About this task :: If a line below contains the string "perp", copy it out.

Records shown ::
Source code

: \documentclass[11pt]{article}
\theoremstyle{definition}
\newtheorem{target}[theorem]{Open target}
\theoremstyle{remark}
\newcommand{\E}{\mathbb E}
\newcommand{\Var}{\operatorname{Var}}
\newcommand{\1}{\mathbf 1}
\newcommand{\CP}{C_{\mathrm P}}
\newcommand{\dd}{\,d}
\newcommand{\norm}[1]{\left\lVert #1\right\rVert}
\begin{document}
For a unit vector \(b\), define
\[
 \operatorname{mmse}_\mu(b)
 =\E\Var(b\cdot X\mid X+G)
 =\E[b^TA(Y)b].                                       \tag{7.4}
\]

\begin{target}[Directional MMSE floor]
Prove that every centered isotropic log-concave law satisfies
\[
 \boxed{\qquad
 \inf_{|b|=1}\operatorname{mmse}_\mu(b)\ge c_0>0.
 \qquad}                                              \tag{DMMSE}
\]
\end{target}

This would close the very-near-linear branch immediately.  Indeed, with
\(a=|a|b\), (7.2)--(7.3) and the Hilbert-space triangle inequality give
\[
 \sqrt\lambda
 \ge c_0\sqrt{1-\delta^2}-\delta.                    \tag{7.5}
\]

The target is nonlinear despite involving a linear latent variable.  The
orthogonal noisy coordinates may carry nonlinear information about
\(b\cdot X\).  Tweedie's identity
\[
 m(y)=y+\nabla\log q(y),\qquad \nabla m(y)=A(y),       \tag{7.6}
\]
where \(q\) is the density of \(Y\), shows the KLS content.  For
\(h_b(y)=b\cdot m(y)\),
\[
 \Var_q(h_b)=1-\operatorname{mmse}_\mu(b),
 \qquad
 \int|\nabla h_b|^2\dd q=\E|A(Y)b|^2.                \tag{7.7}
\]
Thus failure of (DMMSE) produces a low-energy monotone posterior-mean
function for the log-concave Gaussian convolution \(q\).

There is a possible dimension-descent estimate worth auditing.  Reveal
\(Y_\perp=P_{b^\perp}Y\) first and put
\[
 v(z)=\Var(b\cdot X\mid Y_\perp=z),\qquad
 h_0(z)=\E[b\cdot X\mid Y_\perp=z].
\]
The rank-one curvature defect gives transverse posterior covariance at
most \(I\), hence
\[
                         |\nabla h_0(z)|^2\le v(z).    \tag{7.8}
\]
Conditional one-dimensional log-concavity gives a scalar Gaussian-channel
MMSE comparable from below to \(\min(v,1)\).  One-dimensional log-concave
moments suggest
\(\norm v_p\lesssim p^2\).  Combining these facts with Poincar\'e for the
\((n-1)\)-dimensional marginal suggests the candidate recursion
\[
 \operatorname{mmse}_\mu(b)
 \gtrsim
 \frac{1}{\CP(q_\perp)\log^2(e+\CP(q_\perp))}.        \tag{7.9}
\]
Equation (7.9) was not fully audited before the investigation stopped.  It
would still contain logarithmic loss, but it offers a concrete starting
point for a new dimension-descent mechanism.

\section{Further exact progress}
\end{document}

Answer space ::
\(Y_\perp=P_{b^\perp}Y\) first and put
 v(z)=\Var(b\cdot X\mid Y_\perp=z),\qquad
 h_0(z)=\E[b\cdot X\mid Y_\perp=z].
 \frac{1}{\CP(q_\perp)\log^2(e+\CP(q_\perp))}.        \tag{7.9}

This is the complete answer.